(Rimini) Colpito anche lui dalle dure immagini delle guerra sanitaria che si combatte contro la diffusione del coronavirus, il sindaco di Rimini Andrea Gnassi propone una poesia di Sergio Zavoli e chiede di onorare le vittime.
"Onoriamo i nostri morti, perché - scrive Gnassi - poi un giorno dovremo dare un nome, e non solo un numero, ai morti di queste settimane. Da oggi magari, a partire da oggi. Ci sono città più colpite della nostra. L'immagine dei camion dell'esercito di notte che porta via bare e salme da cremare. Anche noi, con un gesto minimo e dovuto di fratellanza, ospitiamo quelle salme. Ma non dobbiamo perdere l’orizzonte”, avvisa Gnassi. “E un orizzonte è fatto di una comunità che si rinsalda, si ritrova. Una comunità è nomi e cognomi. Anche quando si muore. Che poi sono anche amici, parenti, gente che nella tua città sapevi chi era. Maria, Antonio, Marta, Giuseppe. Non basta numero contagiati, numero terapia intensiva, numero decessi. Il conteggio quotidiano delle vittime, a cui sono appese anche le Istituzioni per le loro decisioni e che ci chiama alla più alta delle responsabilità nei comportamenti individuali, non cancella il nostro bisogno di conoscere le storie di quelle persone. E di ricordarle e onorarle quando finalmente tornerà il tempo”.
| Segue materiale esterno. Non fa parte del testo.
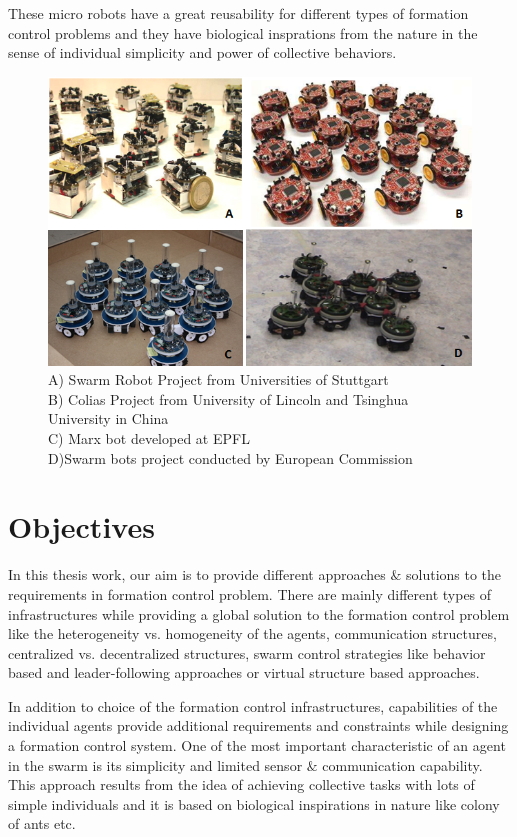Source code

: These micro robots have a great reusability for different types of formation control problems  and they have biological insprations from the nature in the sense of individual simplicity and power of collective behaviors.

	\begin{figure}[H]
		\caption{A) Swarm Robot Project from Universities of Stuttgart  \\
            			B) Colias Project from University of Lincoln and Tsinghua University in China\\
			            C) Marx bot developed at EPFL \\
            			D)Swarm bots project conducted by  European Commission			}
		\centering
		\includegraphics[scale = 1]{mobilerobots}
	\end{figure} 


\section{Objectives}


In this thesis work, our aim is to provide different approaches $\&$ solutions to the requirements in formation control problem.  There are mainly different types of  infrastructures while providing a global solution to the formation control problem like the heterogeneity vs. homogeneity of the agents, communication structures, centralized vs. decentralized structures, swarm control strategies like behavior based and leader-following approaches or virtual structure based approaches. 

In addition to choice of the formation control infrastructures, capabilities of the individual agents provide additional requirements and constraints while designing a formation control system. One of the most important characteristic of an agent in the swarm is its simplicity and limited sensor $\&$ communication capability. This approach results from the idea of achieving collective tasks with lots of simple individuals  and it is based on biological inspirations in nature like colony of ants etc.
“Ho riletto ancora ,in questi giorni duri Sergio Zavoli, e ancora quella poesia che ti spacca l'anima riferita ai tempi della guerra appena finita in una rimini, colpita a morte . Chi immaginava mai di viverla quella poesia ? ‘La vita ritornava/con la recisa nudità dei segni/sparsi ovunque,/le case non avevano più le loro tinte/tutto pareva conservasse/l'odore dei luoghi abbandonati,/come l'ultima brace spenta nei camini/. Sul muraglione della ferrovia/vedemmo il primo manifesto: Gasperoni Elvira,/diplomata ostetrica, una prece,/si tornava a morire uno alla volta,/riapparivano i nomi del tempo dissepolto’”.
“Il ritorno alla vita dopo la tragedia della guerra diventa evidente nella quotidianità, quando sui muri tornano ad apparire i manifesti funebri con un nome e non più solo numeri anonimi. Gasperoni Elvira. Potere piangere i nostri morti, con nomi e cognomi , senza numeri è il primo passo per ritrovare il senso di una comunità. Per non far sentire soli parenti. famigliari e amici, oggi vogliamo dedicare un pensiero di grande bene e di vicinanza , di un intera città. Va fatto con volontà e cuore . A loro e al loro dolore che non ha potuto trovare neanche il conforto di un abbraccio o di un funerale, la città tutta oggi si stringe . E da oggi e ancora di più lotterà per ritrovare l’orizzonte".